The work is an exploration of the phenomenology of noise and how it interacts with our perception, particularly when combining sound and image. The material I am using often skirts the edges of comprehensibility, playing with illusion and attention, persistence of vision and vanishing points. I’m interested in certain types of natural phenomena – bird murmurations, patterns of plant growth, cloud and wave formations – and how these are similar to the chaotic patterns found in analogue signals. I explicitly play with this similarity in this performance, aiming to bring a timeless and organic quality to the digital realm.


Jake Williams
Jake Williams is a DJ, composer, scholar and educator whose practice intersects turntablism and soundscape composition. Using a diverse range of audio materials, including field recordings, internet rips, damaged vinyl, Shazam and his own studio productions, he creates edge-of-your-seat improvised digital DJ performances that draw discursive links between various experimental and dancefloor music cultures and explore the politics of noise and public music-playing.

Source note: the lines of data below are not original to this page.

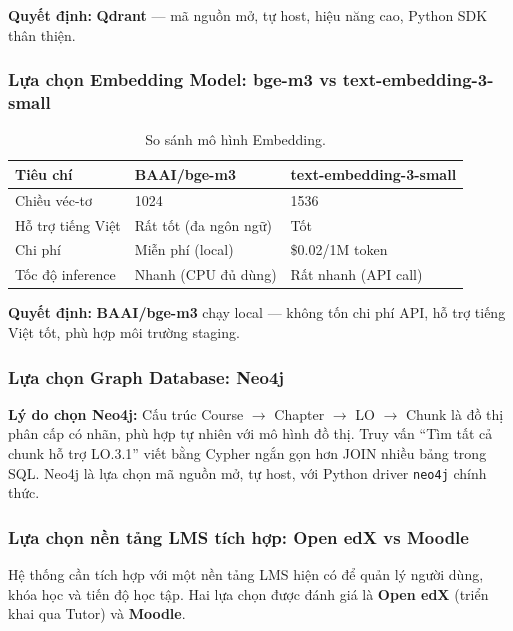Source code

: \noindent\textbf{Quyết định:} \textbf{Qdrant} --- mã nguồn mở, tự host,
hiệu năng cao, Python SDK thân thiện.

\subsubsection{Lựa chọn Embedding Model: bge-m3 vs text-embedding-3-small}

\begin{table}[H]
    \centering
    \caption{So sánh mô hình Embedding.}
    \label{tab:embed-choice}
    \begin{tabular}{p{4cm}p{5cm}p{5.5cm}}
        \toprule
        \textbf{Tiêu chí} & \textbf{BAAI/bge-m3} & \textbf{text-embedding-3-small} \\
        \midrule
        Chiều véc-tơ     & 1024 & 1536 \\
        Hỗ trợ tiếng Việt & Rất tốt (đa ngôn ngữ) & Tốt \\
        Chi phí           & Miễn phí (local) & \$0.02/1M token \\
        Tốc độ inference  & Nhanh (CPU đủ dùng) & Rất nhanh (API call) \\
        \bottomrule
    \end{tabular}
\end{table}

\noindent\textbf{Quyết định:} \textbf{BAAI/bge-m3} chạy local --- không tốn
chi phí API, hỗ trợ tiếng Việt tốt, phù hợp môi trường staging.

\subsubsection{Lựa chọn Graph Database: Neo4j}

\textbf{Lý do chọn Neo4j:} Cấu trúc Course $\to$ Chapter $\to$ LO $\to$ Chunk
là đồ thị phân cấp có nhãn, phù hợp tự nhiên với mô hình đồ thị. Truy vấn
``Tìm tất cả chunk hỗ trợ LO.3.1'' viết bằng Cypher ngắn gọn hơn JOIN nhiều
bảng trong SQL. Neo4j là lựa chọn mã nguồn mở, tự host, với Python driver
\texttt{neo4j} chính thức.

\subsubsection{Lựa chọn nền tảng LMS tích hợp: Open edX vs Moodle}

Hệ thống cần tích hợp với một nền tảng LMS hiện có để quản lý người dùng,
khóa học và tiến độ học tập. Hai lựa chọn được đánh giá là \textbf{Open edX}
(triển khai qua Tutor) và \textbf{Moodle}.


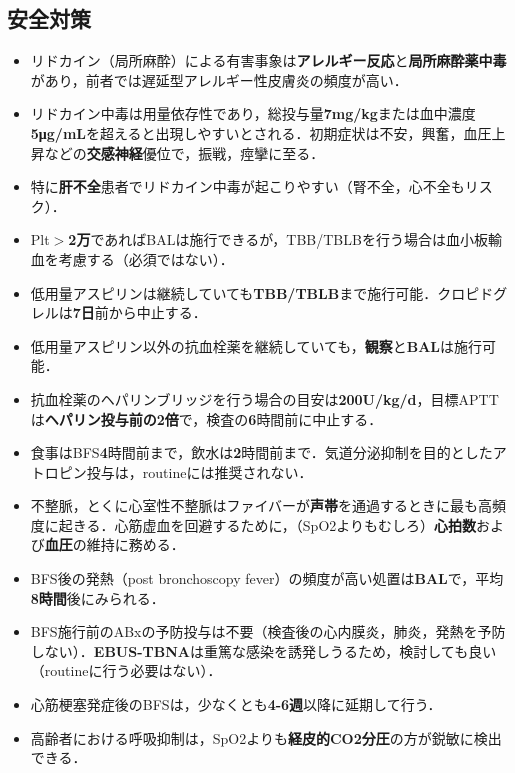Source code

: \subsection{安全対策}

\begin{itemize}
\item リドカイン（局所麻酔）による有害事象は\textbf{アレルギー反応}と\textbf{局所麻酔薬中毒}があり，前者では遅延型アレルギー性皮膚炎の頻度が高い．
\item リドカイン中毒は用量依存性であり，総投与量\textbf{7mg/kg}または血中濃度\textbf{5μg/mL}を超えると出現しやすいとされる．初期症状は不安，興奮，血圧上昇などの\textbf{交感神経}優位で，振戦，痙攣に至る．
\item 特に\textbf{肝不全}患者でリドカイン中毒が起こりやすい（腎不全，心不全もリスク）．
\item Plt$>$\textbf{2万}であればBALは施行できるが，TBB/TBLBを行う場合は血小板輸血を考慮する（必須ではない）．
\item 低用量アスピリンは継続していても\textbf{TBB/TBLB}まで施行可能．クロピドグレルは\textbf{7日}前から中止する．
\item 低用量アスピリン以外の抗血栓薬を継続していても，\textbf{観察}と\textbf{BAL}は施行可能．
\item 抗血栓薬のヘパリンブリッジを行う場合の目安は\textbf{200U/kg/d}，目標APTTは\textbf{ヘパリン投与前の2倍}で，検査の\textbf{6}時間前に中止する．
\item 食事はBFS\textbf{4}時間前まで，飲水は\textbf{2}時間前まで．気道分泌抑制を目的としたアトロピン投与は，routineには推奨されない．
\item 不整脈，とくに心室性不整脈はファイバーが\textbf{声帯}を通過するときに最も高頻度に起きる．心筋虚血を回避するために，（SpO2よりもむしろ）\textbf{心拍数}および\textbf{血圧}の維持に務める．
\item BFS後の発熱（post bronchoscopy fever）の頻度が高い処置は\textbf{BAL}で，平均\textbf{8時間}後にみられる．
\item BFS施行前のABxの予防投与は不要（検査後の心内膜炎，肺炎，発熱を予防しない）．\textbf{EBUS-TBNA}は重篤な感染を誘発しうるため，検討しても良い（routineに行う必要はない）．
\item 心筋梗塞発症後のBFSは，少なくとも\textbf{4-6週}以降に延期して行う．
\item 高齢者における呼吸抑制は，SpO2よりも\textbf{経皮的CO2分圧}の方が鋭敏に検出できる．


\end{itemize}

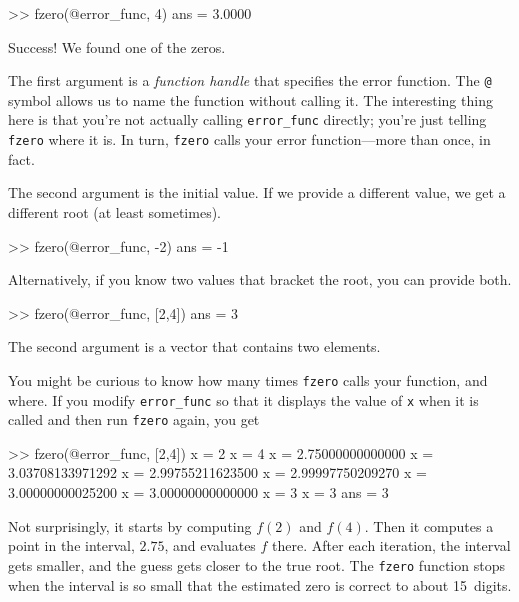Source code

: \documentclass[../../book.tex]{subfiles}
\begin{document}
\begin{code}
>> fzero(@error_func, 4)
ans = 3.0000
\end{code}

Success!  We found one of the zeros.

The first argument is a \emph{function handle} that specifies
the error function.  The \lstinline{@} symbol allows us to name the
function without calling it.  The interesting thing here is
that you're not actually calling \lstinline{error_func} directly;
you're just telling \lstinline{fzero} where it is.  In turn, \lstinline{fzero}
calls your error function---more than once, in fact.


The second argument is the initial value.  If we provide a different
value, we get a different root (at least sometimes).

\begin{code}
>> fzero(@error_func, -2)
ans = -1
\end{code}

Alternatively, if you know two values that bracket the root,
you can provide both.

\begin{code}
>> fzero(@error_func, [2,4])
ans = 3
\end{code}

The second argument is a vector that contains two elements.


You might be curious to know how many times \lstinline{fzero} calls your
function, and where.  If you modify \lstinline{error_func} so that it displays
the value of \lstinline{x} when it is called and then run \lstinline{fzero}
again, you get

\begin{code}
>> fzero(@error_func, [2,4])
x = 2
x = 4
x = 2.75000000000000
x = 3.03708133971292
x = 2.99755211623500
x = 2.99997750209270
x = 3.00000000025200
x = 3.00000000000000
x = 3
x = 3
ans = 3
\end{code}

Not surprisingly, it starts by computing $f(2)$ and $f(4)$.  Then it computes a point in the interval, $2.75$, and evaluates $f$ there.  After each iteration, the interval gets smaller, and the guess gets closer to the true root.
The \lstinline{fzero} function stops when the interval is so small that the estimated
zero is correct to about 15~digits.
\end{document}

He has recently completed a practice-based PhD at the University of Birmingham, was awarded an Arts Council DYCP grant for an artist residency at the SOUND/IMAGE Research Centre in Greenwich, published several articles, co-edited a special issue of the Organised Sound journal entitled Radical Education in Electronic Music Past & Present, and performs regularly, both solo and as part of the free improvisation group Spectral Karaoke.
AV SET
Turntablist Jake Williams and digital video artist Will Young will perform a short improvised AV set using a set of techniques developed on residency at the Bathway Theatre in September 2025, built around a collection of heavily degraded vinyl records recovered from Jake’s mum’s shed.
Paulina Kompanovych
Miniatures of Lviv: Listening to the city across the time
My project portrays the soundscapes of my hometown through field recordings, voice and visuals created in ambisonics. It weaves together intimate and collective perspectives, reflecting on how familiar sounds have transformed since the war began. Combining memories, emotions, and fragments of history with present realities of fear, resilience, and hope, the work invites listeners into immersive spaces where inner imagination meets outer environment. Multilingual voices highlight Lviv’s multicultural identity, while Christian faith underpins the search for strength in difficult times.